> TASK TO COMPLETE:
Could you set down exactly the lines of the data below, starting at the one that holds "their previously frozen ancestor labels. Set" and ending at the one that holds "Label the new leaves by $\alpha0,\alpha1$.", both included, and only those?

(Data records)
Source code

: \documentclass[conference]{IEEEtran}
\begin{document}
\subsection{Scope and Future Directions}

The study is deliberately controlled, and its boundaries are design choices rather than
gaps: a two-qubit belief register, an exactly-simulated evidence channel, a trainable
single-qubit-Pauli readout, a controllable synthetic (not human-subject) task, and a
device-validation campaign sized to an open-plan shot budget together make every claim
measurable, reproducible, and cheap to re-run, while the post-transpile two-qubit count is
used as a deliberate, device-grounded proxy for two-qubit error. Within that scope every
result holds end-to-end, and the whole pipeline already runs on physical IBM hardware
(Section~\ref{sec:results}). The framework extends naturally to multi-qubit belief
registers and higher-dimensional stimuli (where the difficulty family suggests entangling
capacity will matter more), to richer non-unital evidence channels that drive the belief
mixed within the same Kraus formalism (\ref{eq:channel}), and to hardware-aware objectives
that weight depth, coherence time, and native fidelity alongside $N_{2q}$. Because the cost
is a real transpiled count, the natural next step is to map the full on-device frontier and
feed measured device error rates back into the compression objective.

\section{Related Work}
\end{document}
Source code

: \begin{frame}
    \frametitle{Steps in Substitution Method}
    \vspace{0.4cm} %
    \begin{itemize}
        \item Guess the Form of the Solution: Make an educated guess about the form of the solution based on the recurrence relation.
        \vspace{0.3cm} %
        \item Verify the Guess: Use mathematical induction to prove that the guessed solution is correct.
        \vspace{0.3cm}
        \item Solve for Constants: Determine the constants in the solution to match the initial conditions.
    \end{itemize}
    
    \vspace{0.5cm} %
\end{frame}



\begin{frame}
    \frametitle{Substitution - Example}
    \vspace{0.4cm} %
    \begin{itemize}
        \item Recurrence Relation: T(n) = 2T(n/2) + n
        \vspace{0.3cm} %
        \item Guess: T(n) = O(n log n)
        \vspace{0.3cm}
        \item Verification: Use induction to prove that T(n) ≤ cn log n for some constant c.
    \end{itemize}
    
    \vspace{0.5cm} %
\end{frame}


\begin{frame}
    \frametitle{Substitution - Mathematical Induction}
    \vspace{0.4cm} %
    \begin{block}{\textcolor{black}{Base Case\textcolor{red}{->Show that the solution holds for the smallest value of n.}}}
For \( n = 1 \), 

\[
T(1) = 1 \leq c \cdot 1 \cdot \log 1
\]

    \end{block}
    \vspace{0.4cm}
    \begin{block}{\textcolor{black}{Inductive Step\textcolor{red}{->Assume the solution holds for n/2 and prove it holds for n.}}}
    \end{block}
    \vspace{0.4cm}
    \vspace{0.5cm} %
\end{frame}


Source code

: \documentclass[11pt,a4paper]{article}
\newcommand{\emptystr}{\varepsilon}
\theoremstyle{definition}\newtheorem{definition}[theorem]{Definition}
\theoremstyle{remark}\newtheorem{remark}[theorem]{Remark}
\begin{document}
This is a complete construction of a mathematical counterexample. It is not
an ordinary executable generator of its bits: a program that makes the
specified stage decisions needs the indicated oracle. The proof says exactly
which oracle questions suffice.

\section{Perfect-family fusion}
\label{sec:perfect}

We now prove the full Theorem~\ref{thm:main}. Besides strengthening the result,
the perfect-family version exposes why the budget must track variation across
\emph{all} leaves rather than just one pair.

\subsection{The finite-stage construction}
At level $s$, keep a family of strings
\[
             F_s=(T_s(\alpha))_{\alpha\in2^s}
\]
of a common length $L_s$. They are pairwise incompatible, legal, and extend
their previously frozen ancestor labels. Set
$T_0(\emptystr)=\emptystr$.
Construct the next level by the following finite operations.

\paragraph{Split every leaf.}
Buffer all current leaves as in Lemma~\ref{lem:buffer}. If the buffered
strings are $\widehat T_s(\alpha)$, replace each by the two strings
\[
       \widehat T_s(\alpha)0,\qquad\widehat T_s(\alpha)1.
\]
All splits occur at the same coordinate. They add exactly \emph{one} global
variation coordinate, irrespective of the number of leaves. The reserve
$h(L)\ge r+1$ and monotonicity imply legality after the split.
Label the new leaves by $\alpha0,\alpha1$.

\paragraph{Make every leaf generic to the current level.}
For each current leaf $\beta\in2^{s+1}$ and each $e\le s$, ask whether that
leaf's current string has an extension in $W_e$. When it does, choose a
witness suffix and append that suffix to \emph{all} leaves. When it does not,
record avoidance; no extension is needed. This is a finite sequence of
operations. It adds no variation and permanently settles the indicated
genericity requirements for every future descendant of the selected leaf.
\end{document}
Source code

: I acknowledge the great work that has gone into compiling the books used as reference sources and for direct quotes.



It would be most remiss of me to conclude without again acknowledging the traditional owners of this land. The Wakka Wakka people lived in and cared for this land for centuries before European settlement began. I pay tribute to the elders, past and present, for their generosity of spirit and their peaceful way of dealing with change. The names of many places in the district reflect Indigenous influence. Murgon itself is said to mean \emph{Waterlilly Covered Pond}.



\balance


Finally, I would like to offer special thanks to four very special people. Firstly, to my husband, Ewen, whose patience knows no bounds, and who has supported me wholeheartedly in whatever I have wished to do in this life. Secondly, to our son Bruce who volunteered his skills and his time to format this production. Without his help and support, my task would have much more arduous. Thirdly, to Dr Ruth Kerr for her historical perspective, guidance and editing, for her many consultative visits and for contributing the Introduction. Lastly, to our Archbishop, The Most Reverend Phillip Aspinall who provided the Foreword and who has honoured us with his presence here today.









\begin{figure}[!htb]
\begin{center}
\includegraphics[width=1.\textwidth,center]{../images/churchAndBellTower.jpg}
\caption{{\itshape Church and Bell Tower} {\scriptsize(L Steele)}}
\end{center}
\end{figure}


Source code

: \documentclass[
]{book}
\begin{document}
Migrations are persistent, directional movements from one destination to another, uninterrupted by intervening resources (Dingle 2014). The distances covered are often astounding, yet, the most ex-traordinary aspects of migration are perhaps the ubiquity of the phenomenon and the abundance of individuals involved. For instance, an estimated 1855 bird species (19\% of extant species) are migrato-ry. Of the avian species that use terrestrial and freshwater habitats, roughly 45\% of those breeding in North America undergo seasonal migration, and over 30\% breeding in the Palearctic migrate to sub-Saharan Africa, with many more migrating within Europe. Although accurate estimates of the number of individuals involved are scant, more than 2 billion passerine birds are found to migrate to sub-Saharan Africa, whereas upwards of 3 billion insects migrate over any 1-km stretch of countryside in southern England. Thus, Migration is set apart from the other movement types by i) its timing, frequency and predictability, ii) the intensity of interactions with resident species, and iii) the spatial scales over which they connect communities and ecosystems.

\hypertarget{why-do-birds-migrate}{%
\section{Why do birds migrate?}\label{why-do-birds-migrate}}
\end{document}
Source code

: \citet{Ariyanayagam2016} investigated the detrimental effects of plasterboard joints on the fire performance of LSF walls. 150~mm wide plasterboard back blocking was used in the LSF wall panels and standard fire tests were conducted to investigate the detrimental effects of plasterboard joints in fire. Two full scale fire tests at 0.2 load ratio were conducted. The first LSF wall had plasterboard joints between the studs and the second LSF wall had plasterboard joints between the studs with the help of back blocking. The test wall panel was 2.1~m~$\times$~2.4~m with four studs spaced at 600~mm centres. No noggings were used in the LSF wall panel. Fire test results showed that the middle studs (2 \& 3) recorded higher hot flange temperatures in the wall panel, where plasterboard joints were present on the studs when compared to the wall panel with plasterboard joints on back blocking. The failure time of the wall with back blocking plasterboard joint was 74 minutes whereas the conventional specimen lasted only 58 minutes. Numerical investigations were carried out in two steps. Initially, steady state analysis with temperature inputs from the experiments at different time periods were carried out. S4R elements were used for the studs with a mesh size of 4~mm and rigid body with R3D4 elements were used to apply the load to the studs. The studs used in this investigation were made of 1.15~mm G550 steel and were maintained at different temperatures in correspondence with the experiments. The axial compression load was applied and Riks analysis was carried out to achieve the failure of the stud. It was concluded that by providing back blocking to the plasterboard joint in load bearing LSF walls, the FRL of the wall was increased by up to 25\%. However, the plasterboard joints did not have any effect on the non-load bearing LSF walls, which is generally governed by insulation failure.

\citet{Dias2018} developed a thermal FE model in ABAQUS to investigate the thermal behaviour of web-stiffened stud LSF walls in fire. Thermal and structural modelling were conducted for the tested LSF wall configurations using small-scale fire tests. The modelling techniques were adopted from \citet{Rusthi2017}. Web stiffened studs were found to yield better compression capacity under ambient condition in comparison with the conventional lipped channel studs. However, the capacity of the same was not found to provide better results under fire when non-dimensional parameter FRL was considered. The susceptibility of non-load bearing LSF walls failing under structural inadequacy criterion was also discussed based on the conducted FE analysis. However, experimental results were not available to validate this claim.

> WRITTEN RESPONSE:
their previously frozen ancestor labels. Set
$T_0(\emptystr)=\emptystr$.
Construct the next level by the following finite operations.

\paragraph{Split every leaf.}
Buffer all current leaves as in Lemma~\ref{lem:buffer}. If the buffered
strings are $\widehat T_s(\alpha)$, replace each by the two strings
\[
       \widehat T_s(\alpha)0,\qquad\widehat T_s(\alpha)1.
\]
All splits occur at the same coordinate. They add exactly \emph{one} global
variation coordinate, irrespective of the number of leaves. The reserve
$h(L)\ge r+1$ and monotonicity imply legality after the split.
Label the new leaves by $\alpha0,\alpha1$.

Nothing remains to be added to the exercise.